A profecia de Isaías no livro chamado de Primeiro Isaías (cap.1-39) localiza-se em Jerusalém e demonstra que o profeta tinha proximidade com os círculos de poder e do templo (1.21; 6; 8.16-18; 14.32). Ele, contudo, não está de acordo com as instituições, mas fala a partir das tradições de Israel. Sua ênfase é o resgate da esperança no povo pobre e oprimido.

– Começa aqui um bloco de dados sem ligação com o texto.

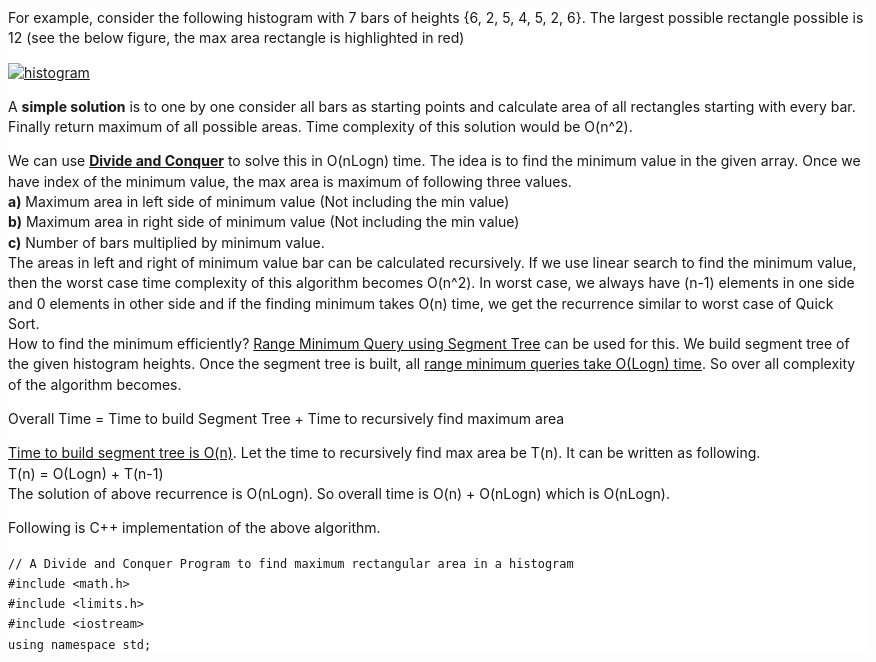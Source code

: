For example, consider the following histogram with 7 bars of heights {6,
2, 5, 4, 5, 2, 6}. The largest possible rectangle possible is 12 (see
the below figure, the max area rectangle is highlighted in red)

[![histogram](http://d2o58evtke57tz.cloudfront.net/wp-content/uploads/histogram1.png)](http://d2o58evtke57tz.cloudfront.net/wp-content/uploads/histogram1.png)

A **simple solution** is to one by one consider all bars as starting
points and calculate area of all rectangles starting with every bar.
Finally return maximum of all possible areas. Time complexity of this
solution would be O(n^2).

We can use **[Divide and
Conquer](http://www.geeksforgeeks.org/divide-and-conquer-set-1-find-closest-pair-of-points/)**
to solve this in O(nLogn) time. The idea is to find the minimum value in
the given array. Once we have index of the minimum value, the max area
is maximum of following three values.  
 **a)** Maximum area in left side of minimum value (Not including the
min value)  
 **b)** Maximum area in right side of minimum value (Not including the
min value)  
 **c)** Number of bars multiplied by minimum value.  
 The areas in left and right of minimum value bar can be calculated
recursively. If we use linear search to find the minimum value, then the
worst case time complexity of this algorithm becomes O(n^2). In worst
case, we always have (n-1) elements in one side and 0 elements in other
side and if the finding minimum takes O(n) time, we get the recurrence
similar to worst case of Quick Sort.  
 How to find the minimum efficiently? [Range Minimum Query using Segment
Tree](http://www.geeksforgeeks.org/segment-tree-set-1-range-minimum-query/)
can be used for this. We build segment tree of the given histogram
heights. Once the segment tree is built, all [range minimum queries take
O(Logn)
time](http://www.geeksforgeeks.org/segment-tree-set-1-range-minimum-query/).
So over all complexity of the algorithm becomes.

Overall Time = Time to build Segment Tree + Time to recursively find
maximum area

[Time to build segment tree is
O(n)](http://www.geeksforgeeks.org/segment-tree-set-1-sum-of-given-range/).
Let the time to recursively find max area be T(n). It can be written as
following.  
 T(n) = O(Logn) + T(n-1)  
 The solution of above recurrence is O(nLogn). So overall time is O(n) +
O(nLogn) which is O(nLogn).

Following is C++ implementation of the above algorithm.

    // A Divide and Conquer Program to find maximum rectangular area in a histogram
    #include <math.h>
    #include <limits.h>
    #include <iostream>
    using namespace std;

As esperanças isaiânicas transformam o templo, para que esse seja abrigo de pobres (14,32) e supere o davidismo do poder militar por outro da fragilidade das crianças (8,18 e 9,5). Ainda que Isaías saiba ver templo e davidismo de modo positivo, esse valor não reside no que essas instâncias sociais eram, mas do que poderiam vir a ser: lugares sem armas, espaços de crianças (veja o cap. 11).1

A composição literária está encharcada de linguagem simbólica, de metáforas e elementos litúrgicos (cânticos, aclamações, orações, louvor). E alguns conceitos teológicos são fundamentais em todo o livro; esse é convidado a ser lido a partir dessas chaves: a justiça, o direito e a salvação. O conceito de salvação corresponde à salvação política, social e espiritual e é desdobrado em várias outras expressões: libertar, remir, resgatar, fazer escapar.2 E, conforme Severino Croatto, nesse livro aparece desenhada a esperança na libertação, no retorno e na construção de uma sociedade justa. “O livro de Isaías aponta para a reconstrução da esperança nos momentos mais difíceis da vida do povo. Tal esperança, elaborada genialmente numa linguagem carregada de utopia, tem como meta a salvação, mensagem programaticamente condensada no nome de ‘Isaías’”3 – Javé salva.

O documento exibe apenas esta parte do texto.